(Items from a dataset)
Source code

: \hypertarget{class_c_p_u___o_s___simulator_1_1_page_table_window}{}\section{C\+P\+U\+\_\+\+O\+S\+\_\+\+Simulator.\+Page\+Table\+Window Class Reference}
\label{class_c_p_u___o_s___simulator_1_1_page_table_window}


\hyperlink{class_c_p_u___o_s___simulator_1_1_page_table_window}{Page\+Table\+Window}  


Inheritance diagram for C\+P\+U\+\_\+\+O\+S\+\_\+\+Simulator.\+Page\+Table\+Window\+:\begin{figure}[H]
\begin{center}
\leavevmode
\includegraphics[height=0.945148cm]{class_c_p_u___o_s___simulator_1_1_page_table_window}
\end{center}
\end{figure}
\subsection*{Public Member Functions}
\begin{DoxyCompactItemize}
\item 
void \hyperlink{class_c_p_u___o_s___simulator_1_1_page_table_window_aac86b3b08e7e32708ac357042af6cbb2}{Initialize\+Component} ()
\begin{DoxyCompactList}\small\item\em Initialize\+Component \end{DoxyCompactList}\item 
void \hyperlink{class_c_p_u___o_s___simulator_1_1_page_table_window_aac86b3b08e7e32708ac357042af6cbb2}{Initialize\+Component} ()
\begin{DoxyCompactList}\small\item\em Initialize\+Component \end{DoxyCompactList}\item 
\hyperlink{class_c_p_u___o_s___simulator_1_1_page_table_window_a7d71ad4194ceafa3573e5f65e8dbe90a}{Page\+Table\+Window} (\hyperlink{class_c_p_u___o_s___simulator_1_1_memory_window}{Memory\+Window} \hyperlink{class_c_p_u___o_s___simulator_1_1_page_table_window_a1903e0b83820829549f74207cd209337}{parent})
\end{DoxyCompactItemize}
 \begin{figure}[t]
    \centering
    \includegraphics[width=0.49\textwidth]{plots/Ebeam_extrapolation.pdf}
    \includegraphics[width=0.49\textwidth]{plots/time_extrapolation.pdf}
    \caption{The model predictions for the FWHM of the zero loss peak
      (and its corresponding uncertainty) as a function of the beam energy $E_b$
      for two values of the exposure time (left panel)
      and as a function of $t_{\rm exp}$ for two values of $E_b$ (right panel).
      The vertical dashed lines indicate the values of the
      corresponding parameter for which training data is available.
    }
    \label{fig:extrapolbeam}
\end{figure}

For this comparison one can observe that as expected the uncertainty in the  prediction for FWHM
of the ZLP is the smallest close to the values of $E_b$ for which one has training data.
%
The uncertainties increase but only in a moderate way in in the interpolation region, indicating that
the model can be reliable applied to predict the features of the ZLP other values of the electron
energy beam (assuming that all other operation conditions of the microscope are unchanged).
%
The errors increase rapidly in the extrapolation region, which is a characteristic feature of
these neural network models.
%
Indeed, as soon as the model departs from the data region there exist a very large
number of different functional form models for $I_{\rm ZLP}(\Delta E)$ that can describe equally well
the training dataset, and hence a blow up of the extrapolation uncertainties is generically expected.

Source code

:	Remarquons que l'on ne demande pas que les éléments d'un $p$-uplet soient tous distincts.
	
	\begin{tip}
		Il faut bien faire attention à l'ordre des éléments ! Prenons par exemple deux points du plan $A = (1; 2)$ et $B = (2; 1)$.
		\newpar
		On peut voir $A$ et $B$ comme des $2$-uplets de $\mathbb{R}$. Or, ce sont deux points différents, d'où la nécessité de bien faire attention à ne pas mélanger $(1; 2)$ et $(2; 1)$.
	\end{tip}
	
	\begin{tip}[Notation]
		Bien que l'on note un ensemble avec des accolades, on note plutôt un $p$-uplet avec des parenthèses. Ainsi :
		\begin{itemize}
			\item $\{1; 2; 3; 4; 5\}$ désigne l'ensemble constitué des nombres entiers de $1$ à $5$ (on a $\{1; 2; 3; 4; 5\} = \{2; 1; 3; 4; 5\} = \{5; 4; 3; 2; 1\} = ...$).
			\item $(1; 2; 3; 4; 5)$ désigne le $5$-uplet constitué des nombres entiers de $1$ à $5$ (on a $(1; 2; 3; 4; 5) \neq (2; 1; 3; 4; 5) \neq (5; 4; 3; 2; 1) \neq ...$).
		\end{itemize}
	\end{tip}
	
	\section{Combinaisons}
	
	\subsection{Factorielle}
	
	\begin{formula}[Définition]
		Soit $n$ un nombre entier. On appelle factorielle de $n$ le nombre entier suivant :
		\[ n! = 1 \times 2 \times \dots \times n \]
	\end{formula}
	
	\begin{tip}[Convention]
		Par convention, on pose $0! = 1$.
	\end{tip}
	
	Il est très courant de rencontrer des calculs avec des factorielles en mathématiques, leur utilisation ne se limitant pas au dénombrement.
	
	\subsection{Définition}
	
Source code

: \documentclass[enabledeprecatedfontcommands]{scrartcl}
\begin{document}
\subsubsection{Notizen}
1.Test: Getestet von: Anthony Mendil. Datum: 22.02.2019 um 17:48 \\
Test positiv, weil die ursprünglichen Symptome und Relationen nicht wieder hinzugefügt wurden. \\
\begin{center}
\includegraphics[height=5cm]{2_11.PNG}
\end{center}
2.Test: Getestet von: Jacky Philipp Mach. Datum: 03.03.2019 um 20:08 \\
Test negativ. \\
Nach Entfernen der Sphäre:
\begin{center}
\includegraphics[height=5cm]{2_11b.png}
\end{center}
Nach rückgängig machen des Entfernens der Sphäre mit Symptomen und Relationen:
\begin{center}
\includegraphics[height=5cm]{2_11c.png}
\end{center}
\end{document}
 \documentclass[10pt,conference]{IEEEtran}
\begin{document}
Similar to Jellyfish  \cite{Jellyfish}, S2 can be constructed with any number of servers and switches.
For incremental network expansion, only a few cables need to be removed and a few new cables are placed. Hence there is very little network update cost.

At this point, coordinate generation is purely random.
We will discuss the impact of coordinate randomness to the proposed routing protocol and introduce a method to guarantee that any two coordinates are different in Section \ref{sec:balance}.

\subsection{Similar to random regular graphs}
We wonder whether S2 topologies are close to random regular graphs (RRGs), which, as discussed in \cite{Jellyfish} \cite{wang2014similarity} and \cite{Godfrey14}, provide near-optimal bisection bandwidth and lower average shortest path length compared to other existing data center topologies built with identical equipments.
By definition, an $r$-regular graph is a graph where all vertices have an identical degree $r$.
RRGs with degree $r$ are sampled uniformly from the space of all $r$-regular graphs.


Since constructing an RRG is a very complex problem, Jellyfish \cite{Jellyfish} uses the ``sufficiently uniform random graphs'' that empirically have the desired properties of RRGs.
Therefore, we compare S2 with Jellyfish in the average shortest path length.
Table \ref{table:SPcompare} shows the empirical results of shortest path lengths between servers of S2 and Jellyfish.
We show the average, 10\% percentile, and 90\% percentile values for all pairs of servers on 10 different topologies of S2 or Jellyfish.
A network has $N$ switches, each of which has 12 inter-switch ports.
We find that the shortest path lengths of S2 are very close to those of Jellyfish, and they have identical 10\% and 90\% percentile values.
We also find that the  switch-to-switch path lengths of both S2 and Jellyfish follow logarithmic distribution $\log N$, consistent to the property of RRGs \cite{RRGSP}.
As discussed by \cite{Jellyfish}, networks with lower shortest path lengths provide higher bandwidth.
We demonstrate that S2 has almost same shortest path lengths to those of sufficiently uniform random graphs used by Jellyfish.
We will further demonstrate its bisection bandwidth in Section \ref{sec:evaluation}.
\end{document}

## What you should do
Tell me how many lines of the records include the word "coordinate", and say nothing else.

## Problem solution
2